Objective: Evaluate the performance of a continuous-speech interface to a decision support system.
Design: The authors performed a prospective evaluation of a speech interface that matches unconstrained utterances of physicians with controlled-vocabulary terms from Quick Medical Reference (QMR). The performance of the speech interface was assessed in two stages: in the real-time experiment, physician subjects viewed audiovisual stimuli intended to evoke clinical findings, spoke a description of each finding into the speech interface, and then chose from a list generated by the interface the QMR term that most closely matched the finding. Subjects believed that the speech recognizer decoded their utterances; in reality, a hidden experimenter typed utterances into the interface (Wizard-of-Oz experimental design). Later, the authors replayed the same utterances through the speech recognizer and measured how accurately utterances matched with appropriate QMR terms using the results of the real-time experiment as the "gold standard."

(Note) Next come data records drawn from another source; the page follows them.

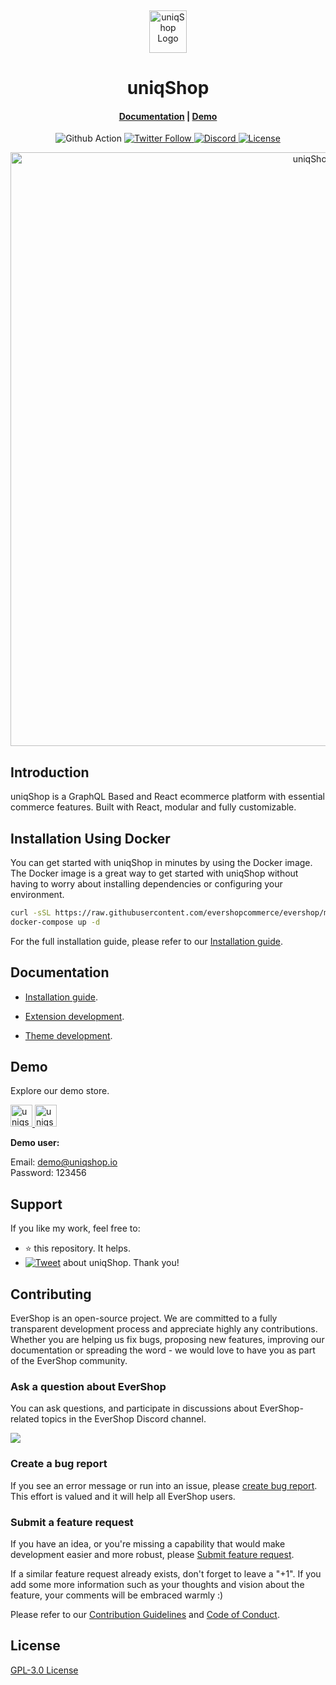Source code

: <p>&nbsp;&nbsp;&nbsp;&nbsp;&nbsp;&nbsp;</p>
<p align="center">
<img width="60" height="68" alt="uniqShop Logo" src="https://raw.githubusercontent.com/uniqshopcommerce/uniqshop/dev/.github/images/logo-green.png"/>
</p>
<p align="center">
  <h1 align="center">uniqShop</h1>
</p>
<h4 align="center">
    <a href="https://uniqshop.io/docs/development/getting-started/introduction">Documentation</a> |
    <a href="https://demo.uniqshop.io/">Demo</a>
</h4>

<p align="center">
  <img src="https://github.com/nodeonline/nodejscart/actions/workflows/build.yml/badge.svg" alt="Github Action">
  <a href="https://twitter.com/uniqshopjs">
    <img alt="Twitter Follow" src="https://img.shields.io/twitter/follow/uniqshopjs?style=social">
  </a>
  <a href="https://discord.gg/GSzt7dt7RM">
    <img src="https://img.shields.io/discord/757179260417867879?label=discord" alt="Discord">
  </a>
  <a href="https://opensource.org/licenses/GPL-3.0">
    <img src="https://img.shields.io/badge/License-GPLv3-blue.svg" alt="License">
  </a>
</p>

<p align="center">
<img alt="uniqShop" width="950" src="https://raw.githubusercontent.com/uniqshopcommerce/uniqshop/dev/.github/images/banner.png"/>
</p>

## Introduction

uniqShop is a GraphQL Based and React ecommerce platform with essential commerce features. Built with React, modular and fully customizable.

## Installation Using Docker


You can get started with uniqShop in minutes by using the Docker image. The Docker image is a great way to get started with uniqShop without having to worry about installing dependencies or configuring your environment.

```bash
curl -sSL https://raw.githubusercontent.com/evershopcommerce/evershop/main/docker-compose.yml > docker-compose.yml
docker-compose up -d
```

For the full installation guide, please refer to our [Installation guide](https://uniqshop.io/docs/development/getting-started/installation-guide).

## Documentation

- [Installation guide](https://uniqshop.io/docs/development/getting-started/installation-guide).

- [Extension development](https://uniqshop.io/docs/development/module/create-your-first-extension).

- [Theme development](https://uniqshop.io/docs/development/theme/theme-overview).


## Demo

Explore our demo store.

<p align="left">
  <a href="https://demo.uniqshop.io/admin" target="_blank">
    <img alt="uniqshop-backend-demo" height="35" alt="uniqShop Admin Demo" src="https://raw.githubusercontent.com/uniqshopcommerce/uniqshop/dev/.github/images/uniqshop-demo-back.png"/>
  </a>
  <a href="https://demo.uniqshop.io/" target="_blank">
    <img alt="uniqshop-store-demo" height="35" alt="uniqShop Store Demo" src="https://raw.githubusercontent.com/uniqshopcommerce/uniqshop/dev/.github/images/uniqshop-demo-front.png"/>
  </a>
</p>
<b>Demo user:</b>

Email: demo@uniqshop.io<br/>
Password: 123456

## Support

If you like my work, feel free to:

- ⭐ this repository. It helps.
- [![Tweet](https://img.shields.io/twitter/url/http/shields.io.svg?style=social)][tweet] about uniqShop. Thank you!

[tweet]: https://twitter.com/intent/tweet?url=https%3A%2F%2Fgithub.com%2Funiqshopcommerce%2Funiqshop&text=Awesome%20React%20Ecommerce%20Project&hashtags=react,ecommerce,expressjs,graphql

## Contributing

EverShop is an open-source project. We are committed to a fully transparent development process and appreciate highly any contributions. Whether you are helping us fix bugs, proposing new features, improving our documentation or spreading the word - we would love to have you as part of the EverShop community.

### Ask a question about EverShop

You can ask questions, and participate in discussions about EverShop-related topics in the EverShop Discord channel.

<a href="https://discord.gg/GSzt7dt7RM"><img src="https://raw.githubusercontent.com/uniqshopcommerce/uniqshop/dev/.github/images/discord_banner_github.svg" /></a>

### Create a bug report

If you see an error message or run into an issue, please [create bug report](https://github.com/uniqshopcommerce/uniqshop/issues/new). This effort is valued and it will help all EverShop users.


### Submit a feature request

If you have an idea, or you're missing a capability that would make development easier and more robust, please [Submit feature request](https://github.com/uniqshopcommerce/evershop/issues/new).

If a similar feature request already exists, don't forget to leave a "+1".
If you add some more information such as your thoughts and vision about the feature, your comments will be embraced warmly :)


Please refer to our [Contribution Guidelines](./CONTRIBUTING.md) and [Code of Conduct](./CODE_OF_CONDUCT.md).

## License

[GPL-3.0 License](https://github.com/uniqshopcommerce/uniqshop/blob/main/LICENSE)
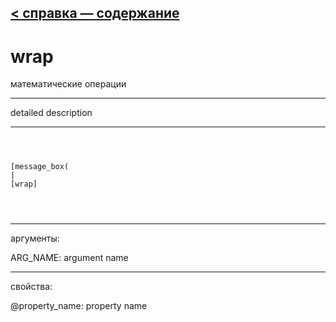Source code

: [< справка — содержание](ceammc_lib.html)
---

# wrap


математические операции

---

detailed description
<br>


---


```



[message_box(                                 
|
[wrap]


            
```

---
аргументы:

ARG_NAME: argument name<br>

---
свойства:

@property_name: property name<br>

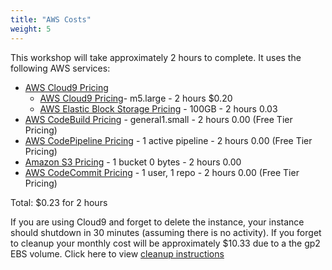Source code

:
 ```yaml
---
title: "AWS Costs"
weight: 5
---
```

This workshop will take approximately 2 hours to complete. It uses the following AWS services:
- [AWS Cloud9 Pricing](https://aws.amazon.com/cloud9/pricing/)
    - [AWS Cloud9 Pricing](https://aws.amazon.com/ec2/pricing/on-demand/)- m5.large - 2 hours $0.20
    - [AWS Elastic Block Storage Pricing](https://aws.amazon.com/ebs/pricing/) - 100GB - 2 hours 0.03
- [AWS CodeBuild Pricing](https://aws.amazon.com/codebuild/pricing/) - general1.small - 2 hours 0.00 (Free Tier Pricing)
- [AWS CodePipeline Pricing](https://aws.amazon.com/codepipeline/pricing/) - 1 active pipeline - 2 hours 0.00 (Free Tier Pricing)
- [Amazon S3 Pricing](https://aws.amazon.com/s3/pricing/) - 1 bucket 0 bytes - 2 hours 0.00
- [AWS CodeCommit Pricing](https://aws.amazon.com/codecommit/pricing/) - 1 user, 1 repo - 2 hours 0.00 (Free Tier Pricing)

Total: $0.23 for 2 hours

If you are using Cloud9 and forget to delete the instance, your instance should shutdown in 30 minutes (assuming there is no activity). If you forget to cleanup your monthly cost will be approximately $10.33 due to a the gp2 EBS volume. Click here to view [cleanup instructions](/cleanup)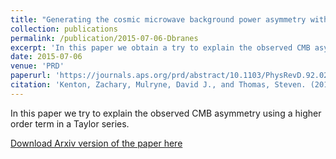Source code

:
 ```yaml
---
title: "Generating the cosmic microwave background power asymmetry with gNL"
collection: publications
permalink: /publication/2015-07-06-Dbranes
excerpt: 'In this paper we obtain a try to explain the observed CMB asymmetry using a higher order term in a Taylor series.'
date: 2015-07-06
venue: 'PRD'
paperurl: 'https://journals.aps.org/prd/abstract/10.1103/PhysRevD.92.023505'
citation: 'Kenton, Zachary, Mulryne, David J., and Thomas, Steven. (2015). "Generating the cosmic microwave background power asymmetry with gNL." <i>PRD</i>.'
---
```

In this paper we try to explain the observed CMB asymmetry using a higher order term in a Taylor series.

[Download Arxiv version of the paper here](https://arxiv.org/pdf/1504.05736.pdf)
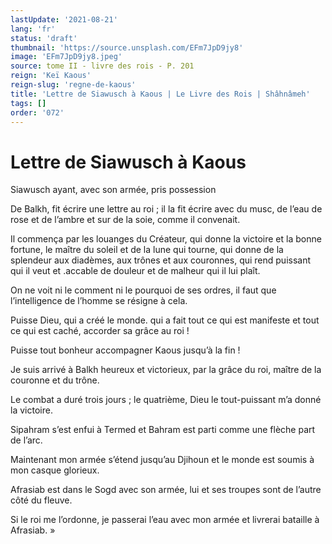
 ```yaml
---
lastUpdate: '2021-08-21'
lang: 'fr'
status: 'draft'
thumbnail: 'https://source.unsplash.com/EFm7JpD9jy8'
image: 'EFm7JpD9jy8.jpeg'
source: tome II - livre des rois - P. 201
reign: 'Keï Kaous'
reign-slug: 'regne-de-kaous'
title: 'Lettre de Siawusch à Kaous | Le Livre des Rois | Shâhnâmeh'
tags: []
order: '072'
---
```


<!-- LTeX: language=fr -->

# Lettre de Siawusch à Kaous

Siawusch ayant, avec son armée, pris possession

De Balkh, fit écrire une lettre au roi ; il la fit écrire avec du musc, de l’eau de rose et de l’ambre et sur de la soie, comme il convenait.

Il commença par les louanges du Créateur, qui donne la victoire et la bonne fortune, le maître du soleil et de la lune qui tourne, qui donne de la splendeur aux diadèmes, aux trônes et aux couronnes, qui rend puissant qui il veut et .accable de douleur et de malheur qui il lui plaît.

On ne voit ni le comment ni le pourquoi de ses ordres, il faut que l’intelligence de l’homme se résigne à cela.

Puisse Dieu, qui a créé le monde. qui a fait tout ce qui est manifeste et tout ce qui est caché, accorder sa grâce au roi !

Puisse tout bonheur accompagner Kaous jusqu’à la fin !

Je suis arrivé à Balkh heureux et victorieux, par la grâce du roi, maître de la couronne et du trône.

Le combat a duré trois jours ; le quatrième, Dieu le tout-puissant m’a donné la victoire.

Sipahram s’est enfui à Termed et Bahram est parti comme une flèche part de l’arc.

Maintenant mon armée s’étend jusqu’au Djihoun et le monde est soumis à mon casque glorieux.

Afrasiab est dans le Sogd avec son armée, lui et ses troupes sont de l’autre côté du fleuve.

Si le roi me l’ordonne, je passerai l’eau avec mon armée et livrerai bataille à Afrasiab. »
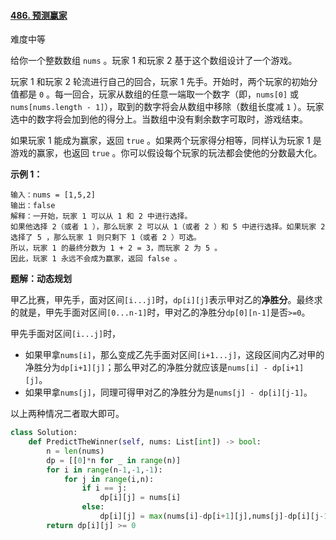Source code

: #### [486. 预测赢家](https://leetcode-cn.com/problems/predict-the-winner/)

难度中等

给你一个整数数组 `nums` 。玩家 1 和玩家 2 基于这个数组设计了一个游戏。

玩家 1 和玩家 2 轮流进行自己的回合，玩家 1 先手。开始时，两个玩家的初始分值都是 `0` 。每一回合，玩家从数组的任意一端取一个数字（即，`nums[0]` 或 `nums[nums.length - 1]`），取到的数字将会从数组中移除（数组长度减 `1` ）。玩家选中的数字将会加到他的得分上。当数组中没有剩余数字可取时，游戏结束。

如果玩家 1 能成为赢家，返回 `true` 。如果两个玩家得分相等，同样认为玩家 1 是游戏的赢家，也返回 `true` 。你可以假设每个玩家的玩法都会使他的分数最大化。

 

**示例 1：**

```
输入：nums = [1,5,2]
输出：false
解释：一开始，玩家 1 可以从 1 和 2 中进行选择。
如果他选择 2（或者 1 ），那么玩家 2 可以从 1（或者 2 ）和 5 中进行选择。如果玩家 2 选择了 5 ，那么玩家 1 则只剩下 1（或者 2 ）可选。 
所以，玩家 1 的最终分数为 1 + 2 = 3，而玩家 2 为 5 。
因此，玩家 1 永远不会成为赢家，返回 false 。
```



**题解：动态规划**

甲乙比赛，甲先手，面对区间`[i...j]`时，`dp[i][j]`表示甲对乙的**净胜分**。最终求的就是，甲先手面对区间`[0...n-1]`时，甲对乙的净胜分`dp[0][n-1]`是否`>=0`。

甲先手面对区间`[i...j]`时，

- 如果甲拿`nums[i]`，那么变成乙先手面对区间`[i+1...j]`，这段区间内乙对甲的净胜分为`dp[i+1][j]`；那么甲对乙的净胜分就应该是`nums[i] - dp[i+1][j]`。
- 如果甲拿`nums[j]`，同理可得甲对乙的净胜分为是`nums[j] - dp[i][j-1]`。

以上两种情况二者取大即可。

```python
class Solution:
    def PredictTheWinner(self, nums: List[int]) -> bool:
        n = len(nums)
        dp = [[0]*n for _ in range(n)]
        for i in range(n-1,-1,-1):
            for j in range(i,n):
                if i == j:
                    dp[i][j] = nums[i]
                else:
                    dp[i][j] = max(nums[i]-dp[i+1][j],nums[j]-dp[i][j-1])
        return dp[i][j] >= 0
```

Measurements: The authors measured how accurately the speech-recognition system converted input utterances to text strings (recognition accuracy) and how accurately the speech interface matched input utterances to appropriate QMR terms (semantic accuracy).
Results: Overall recognition accuracy was less than 50%. However, using language-processing techniques that match keywords in recognized utterances to keywords in QMR terms, the semantic accuracy of the system was 81%.
Conclusions: Reasonable semantic accuracy was attained when language-processing techniques were used to accommodate for speech misrecognition. In addition, the Wizard-of-Oz experimental design offered many advantages for this evaluation. The authors believe that this technique may be useful to future evaluators of speech-input systems.